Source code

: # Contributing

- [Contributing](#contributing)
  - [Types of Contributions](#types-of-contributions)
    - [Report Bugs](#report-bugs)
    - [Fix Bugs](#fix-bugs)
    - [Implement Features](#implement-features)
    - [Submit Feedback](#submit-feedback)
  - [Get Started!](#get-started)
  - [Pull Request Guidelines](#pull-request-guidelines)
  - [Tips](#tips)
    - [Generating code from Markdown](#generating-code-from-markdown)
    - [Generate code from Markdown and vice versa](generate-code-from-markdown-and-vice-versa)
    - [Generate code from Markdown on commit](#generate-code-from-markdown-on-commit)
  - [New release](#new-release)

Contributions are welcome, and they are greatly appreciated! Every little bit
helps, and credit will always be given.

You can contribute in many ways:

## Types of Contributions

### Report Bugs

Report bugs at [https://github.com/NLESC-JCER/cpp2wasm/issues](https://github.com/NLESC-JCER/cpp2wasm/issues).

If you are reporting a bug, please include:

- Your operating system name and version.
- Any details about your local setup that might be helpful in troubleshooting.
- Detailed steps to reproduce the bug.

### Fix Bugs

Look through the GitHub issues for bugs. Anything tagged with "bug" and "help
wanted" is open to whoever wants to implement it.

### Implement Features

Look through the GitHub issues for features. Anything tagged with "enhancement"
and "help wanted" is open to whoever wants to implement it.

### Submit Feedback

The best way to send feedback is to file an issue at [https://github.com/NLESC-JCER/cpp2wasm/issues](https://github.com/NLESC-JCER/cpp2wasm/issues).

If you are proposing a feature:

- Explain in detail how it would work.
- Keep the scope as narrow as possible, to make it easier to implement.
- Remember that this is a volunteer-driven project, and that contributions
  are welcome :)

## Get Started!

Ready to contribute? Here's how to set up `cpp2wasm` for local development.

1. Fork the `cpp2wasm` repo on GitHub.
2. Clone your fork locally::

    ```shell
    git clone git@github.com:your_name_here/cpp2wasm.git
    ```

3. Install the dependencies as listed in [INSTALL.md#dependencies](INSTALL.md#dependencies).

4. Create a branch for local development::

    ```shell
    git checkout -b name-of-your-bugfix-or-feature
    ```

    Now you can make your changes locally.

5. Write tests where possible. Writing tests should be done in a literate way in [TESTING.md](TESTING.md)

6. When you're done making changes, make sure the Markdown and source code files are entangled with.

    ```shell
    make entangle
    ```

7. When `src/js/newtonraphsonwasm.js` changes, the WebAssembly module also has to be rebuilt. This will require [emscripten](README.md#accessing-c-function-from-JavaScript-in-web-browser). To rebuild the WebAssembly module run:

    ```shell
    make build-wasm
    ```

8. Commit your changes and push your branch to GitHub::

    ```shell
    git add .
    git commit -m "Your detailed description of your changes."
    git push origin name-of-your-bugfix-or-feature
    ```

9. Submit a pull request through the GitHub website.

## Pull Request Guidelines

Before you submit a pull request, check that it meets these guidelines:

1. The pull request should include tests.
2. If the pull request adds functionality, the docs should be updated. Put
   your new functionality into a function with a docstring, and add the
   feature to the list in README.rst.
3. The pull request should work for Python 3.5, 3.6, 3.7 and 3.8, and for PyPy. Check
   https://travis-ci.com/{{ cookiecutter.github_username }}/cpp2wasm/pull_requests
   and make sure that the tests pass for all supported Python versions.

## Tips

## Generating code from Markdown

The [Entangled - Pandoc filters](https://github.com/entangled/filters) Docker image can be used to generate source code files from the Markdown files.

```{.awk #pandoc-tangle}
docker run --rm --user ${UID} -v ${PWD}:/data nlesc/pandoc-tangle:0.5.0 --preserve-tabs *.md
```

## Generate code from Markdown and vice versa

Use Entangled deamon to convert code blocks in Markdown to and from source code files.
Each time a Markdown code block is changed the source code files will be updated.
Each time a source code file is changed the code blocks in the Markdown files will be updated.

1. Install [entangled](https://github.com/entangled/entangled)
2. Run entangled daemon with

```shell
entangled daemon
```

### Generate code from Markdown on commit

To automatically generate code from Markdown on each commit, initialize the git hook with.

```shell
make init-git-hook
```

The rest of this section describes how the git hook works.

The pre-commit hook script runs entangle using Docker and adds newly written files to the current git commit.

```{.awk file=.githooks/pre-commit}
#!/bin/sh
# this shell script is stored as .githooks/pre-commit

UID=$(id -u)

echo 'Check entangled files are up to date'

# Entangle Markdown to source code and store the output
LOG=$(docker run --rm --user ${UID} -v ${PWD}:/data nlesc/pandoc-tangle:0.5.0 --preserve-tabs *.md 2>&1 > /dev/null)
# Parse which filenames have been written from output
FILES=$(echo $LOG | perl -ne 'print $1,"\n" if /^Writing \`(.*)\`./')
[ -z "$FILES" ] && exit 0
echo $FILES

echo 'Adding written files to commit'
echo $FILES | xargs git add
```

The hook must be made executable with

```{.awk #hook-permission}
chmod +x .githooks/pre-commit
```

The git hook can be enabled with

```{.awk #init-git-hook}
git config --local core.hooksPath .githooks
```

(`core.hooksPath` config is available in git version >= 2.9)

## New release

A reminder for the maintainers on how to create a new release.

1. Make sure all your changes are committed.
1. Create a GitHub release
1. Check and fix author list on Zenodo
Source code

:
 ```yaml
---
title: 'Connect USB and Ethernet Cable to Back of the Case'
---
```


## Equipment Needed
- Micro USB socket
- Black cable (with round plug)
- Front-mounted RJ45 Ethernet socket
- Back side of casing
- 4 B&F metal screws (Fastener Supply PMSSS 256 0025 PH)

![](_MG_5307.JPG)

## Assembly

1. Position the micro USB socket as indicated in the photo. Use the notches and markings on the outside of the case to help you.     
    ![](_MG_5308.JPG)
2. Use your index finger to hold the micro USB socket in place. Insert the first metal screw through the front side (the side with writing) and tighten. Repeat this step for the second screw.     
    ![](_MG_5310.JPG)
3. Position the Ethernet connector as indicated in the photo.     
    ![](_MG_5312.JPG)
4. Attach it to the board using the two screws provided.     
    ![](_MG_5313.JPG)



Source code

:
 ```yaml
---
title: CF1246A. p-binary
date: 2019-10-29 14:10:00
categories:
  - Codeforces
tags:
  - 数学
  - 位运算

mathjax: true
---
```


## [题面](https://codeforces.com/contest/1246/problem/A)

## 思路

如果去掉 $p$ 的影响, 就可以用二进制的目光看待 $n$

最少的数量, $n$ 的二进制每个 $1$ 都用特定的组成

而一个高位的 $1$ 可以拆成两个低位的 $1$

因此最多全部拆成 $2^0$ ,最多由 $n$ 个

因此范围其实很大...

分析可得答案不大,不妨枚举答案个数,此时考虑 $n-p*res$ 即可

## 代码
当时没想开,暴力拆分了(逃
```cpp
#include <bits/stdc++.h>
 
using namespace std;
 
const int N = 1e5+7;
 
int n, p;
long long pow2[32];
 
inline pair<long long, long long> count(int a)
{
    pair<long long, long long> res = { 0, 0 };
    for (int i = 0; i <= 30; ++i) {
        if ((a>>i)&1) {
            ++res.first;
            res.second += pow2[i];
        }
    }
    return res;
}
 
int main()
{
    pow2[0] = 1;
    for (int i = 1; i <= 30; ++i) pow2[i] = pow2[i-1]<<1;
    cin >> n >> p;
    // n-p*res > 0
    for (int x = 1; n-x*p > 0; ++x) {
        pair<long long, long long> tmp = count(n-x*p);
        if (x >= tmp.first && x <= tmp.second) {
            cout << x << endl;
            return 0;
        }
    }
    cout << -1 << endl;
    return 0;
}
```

++++++

A word-for-word copy of the material is required.

Result for this task:
Source code

: # Contributing

- [Contributing](#contributing)
  - [Types of Contributions](#types-of-contributions)
    - [Report Bugs](#report-bugs)
    - [Fix Bugs](#fix-bugs)
    - [Implement Features](#implement-features)
    - [Submit Feedback](#submit-feedback)
  - [Get Started!](#get-started)
  - [Pull Request Guidelines](#pull-request-guidelines)
  - [Tips](#tips)
    - [Generating code from Markdown](#generating-code-from-markdown)
    - [Generate code from Markdown and vice versa](generate-code-from-markdown-and-vice-versa)
    - [Generate code from Markdown on commit](#generate-code-from-markdown-on-commit)
  - [New release](#new-release)

Contributions are welcome, and they are greatly appreciated! Every little bit
helps, and credit will always be given.

You can contribute in many ways:

## Types of Contributions

### Report Bugs

Report bugs at [https://github.com/NLESC-JCER/cpp2wasm/issues](https://github.com/NLESC-JCER/cpp2wasm/issues).

If you are reporting a bug, please include:

- Your operating system name and version.
- Any details about your local setup that might be helpful in troubleshooting.
- Detailed steps to reproduce the bug.

### Fix Bugs

Look through the GitHub issues for bugs. Anything tagged with "bug" and "help
wanted" is open to whoever wants to implement it.

### Implement Features

Look through the GitHub issues for features. Anything tagged with "enhancement"
and "help wanted" is open to whoever wants to implement it.

### Submit Feedback

The best way to send feedback is to file an issue at [https://github.com/NLESC-JCER/cpp2wasm/issues](https://github.com/NLESC-JCER/cpp2wasm/issues).

If you are proposing a feature:

- Explain in detail how it would work.
- Keep the scope as narrow as possible, to make it easier to implement.
- Remember that this is a volunteer-driven project, and that contributions
  are welcome :)

## Get Started!

Ready to contribute? Here's how to set up `cpp2wasm` for local development.

1. Fork the `cpp2wasm` repo on GitHub.
2. Clone your fork locally::

    ```shell
    git clone git@github.com:your_name_here/cpp2wasm.git
    ```

3. Install the dependencies as listed in [INSTALL.md#dependencies](INSTALL.md#dependencies).

4. Create a branch for local development::

    ```shell
    git checkout -b name-of-your-bugfix-or-feature
    ```

    Now you can make your changes locally.

5. Write tests where possible. Writing tests should be done in a literate way in [TESTING.md](TESTING.md)

6. When you're done making changes, make sure the Markdown and source code files are entangled with.

    ```shell
    make entangle
    ```

7. When `src/js/newtonraphsonwasm.js` changes, the WebAssembly module also has to be rebuilt. This will require [emscripten](README.md#accessing-c-function-from-JavaScript-in-web-browser). To rebuild the WebAssembly module run:

    ```shell
    make build-wasm
    ```

8. Commit your changes and push your branch to GitHub::

    ```shell
    git add .
    git commit -m "Your detailed description of your changes."
    git push origin name-of-your-bugfix-or-feature
    ```

9. Submit a pull request through the GitHub website.

## Pull Request Guidelines

Before you submit a pull request, check that it meets these guidelines:

1. The pull request should include tests.
2. If the pull request adds functionality, the docs should be updated. Put
   your new functionality into a function with a docstring, and add the
   feature to the list in README.rst.
3. The pull request should work for Python 3.5, 3.6, 3.7 and 3.8, and for PyPy. Check
   https://travis-ci.com/{{ cookiecutter.github_username }}/cpp2wasm/pull_requests
   and make sure that the tests pass for all supported Python versions.

## Tips

## Generating code from Markdown

The [Entangled - Pandoc filters](https://github.com/entangled/filters) Docker image can be used to generate source code files from the Markdown files.

```{.awk #pandoc-tangle}
docker run --rm --user ${UID} -v ${PWD}:/data nlesc/pandoc-tangle:0.5.0 --preserve-tabs *.md
```

## Generate code from Markdown and vice versa

Use Entangled deamon to convert code blocks in Markdown to and from source code files.
Each time a Markdown code block is changed the source code files will be updated.
Each time a source code file is changed the code blocks in the Markdown files will be updated.

1. Install [entangled](https://github.com/entangled/entangled)
2. Run entangled daemon with

```shell
entangled daemon
```

### Generate code from Markdown on commit

To automatically generate code from Markdown on each commit, initialize the git hook with.

```shell
make init-git-hook
```

The rest of this section describes how the git hook works.

The pre-commit hook script runs entangle using Docker and adds newly written files to the current git commit.

```{.awk file=.githooks/pre-commit}
#!/bin/sh
# this shell script is stored as .githooks/pre-commit

UID=$(id -u)

echo 'Check entangled files are up to date'

# Entangle Markdown to source code and store the output
LOG=$(docker run --rm --user ${UID} -v ${PWD}:/data nlesc/pandoc-tangle:0.5.0 --preserve-tabs *.md 2>&1 > /dev/null)
# Parse which filenames have been written from output
FILES=$(echo $LOG | perl -ne 'print $1,"\n" if /^Writing \`(.*)\`./')
[ -z "$FILES" ] && exit 0
echo $FILES

echo 'Adding written files to commit'
echo $FILES | xargs git add
```

The hook must be made executable with

```{.awk #hook-permission}
chmod +x .githooks/pre-commit
```

The git hook can be enabled with

```{.awk #init-git-hook}
git config --local core.hooksPath .githooks
```

(`core.hooksPath` config is available in git version >= 2.9)

## New release

A reminder for the maintainers on how to create a new release.

1. Make sure all your changes are committed.
1. Create a GitHub release
1. Check and fix author list on Zenodo
Source code

:
 ```yaml
---
title: 'Connect USB and Ethernet Cable to Back of the Case'
---
```


## Equipment Needed
- Micro USB socket
- Black cable (with round plug)
- Front-mounted RJ45 Ethernet socket
- Back side of casing
- 4 B&F metal screws (Fastener Supply PMSSS 256 0025 PH)

![](_MG_5307.JPG)

## Assembly

1. Position the micro USB socket as indicated in the photo. Use the notches and markings on the outside of the case to help you.     
    ![](_MG_5308.JPG)
2. Use your index finger to hold the micro USB socket in place. Insert the first metal screw through the front side (the side with writing) and tighten. Repeat this step for the second screw.     
    ![](_MG_5310.JPG)
3. Position the Ethernet connector as indicated in the photo.     
    ![](_MG_5312.JPG)
4. Attach it to the board using the two screws provided.     
    ![](_MG_5313.JPG)



Source code

:
 ```yaml
---
title: CF1246A. p-binary
date: 2019-10-29 14:10:00
categories:
  - Codeforces
tags:
  - 数学
  - 位运算

mathjax: true
---
```


## [题面](https://codeforces.com/contest/1246/problem/A)

## 思路

如果去掉 $p$ 的影响, 就可以用二进制的目光看待 $n$

最少的数量, $n$ 的二进制每个 $1$ 都用特定的组成

而一个高位的 $1$ 可以拆成两个低位的 $1$

因此最多全部拆成 $2^0$ ,最多由 $n$ 个

因此范围其实很大...

分析可得答案不大,不妨枚举答案个数,此时考虑 $n-p*res$ 即可

## 代码
当时没想开,暴力拆分了(逃
```cpp
#include <bits/stdc++.h>
 
using namespace std;
 
const int N = 1e5+7;
 
int n, p;
long long pow2[32];
 
inline pair<long long, long long> count(int a)
{
    pair<long long, long long> res = { 0, 0 };
    for (int i = 0; i <= 30; ++i) {
        if ((a>>i)&1) {
            ++res.first;
            res.second += pow2[i];
        }
    }
    return res;
}
 
int main()
{
    pow2[0] = 1;
    for (int i = 1; i <= 30; ++i) pow2[i] = pow2[i-1]<<1;
    cin >> n >> p;
    // n-p*res > 0
    for (int x = 1; n-x*p > 0; ++x) {
        pair<long long, long long> tmp = count(n-x*p);
        if (x >= tmp.first && x <= tmp.second) {
            cout << x << endl;
            return 0;
        }
    }
    cout << -1 << endl;
    return 0;
}
```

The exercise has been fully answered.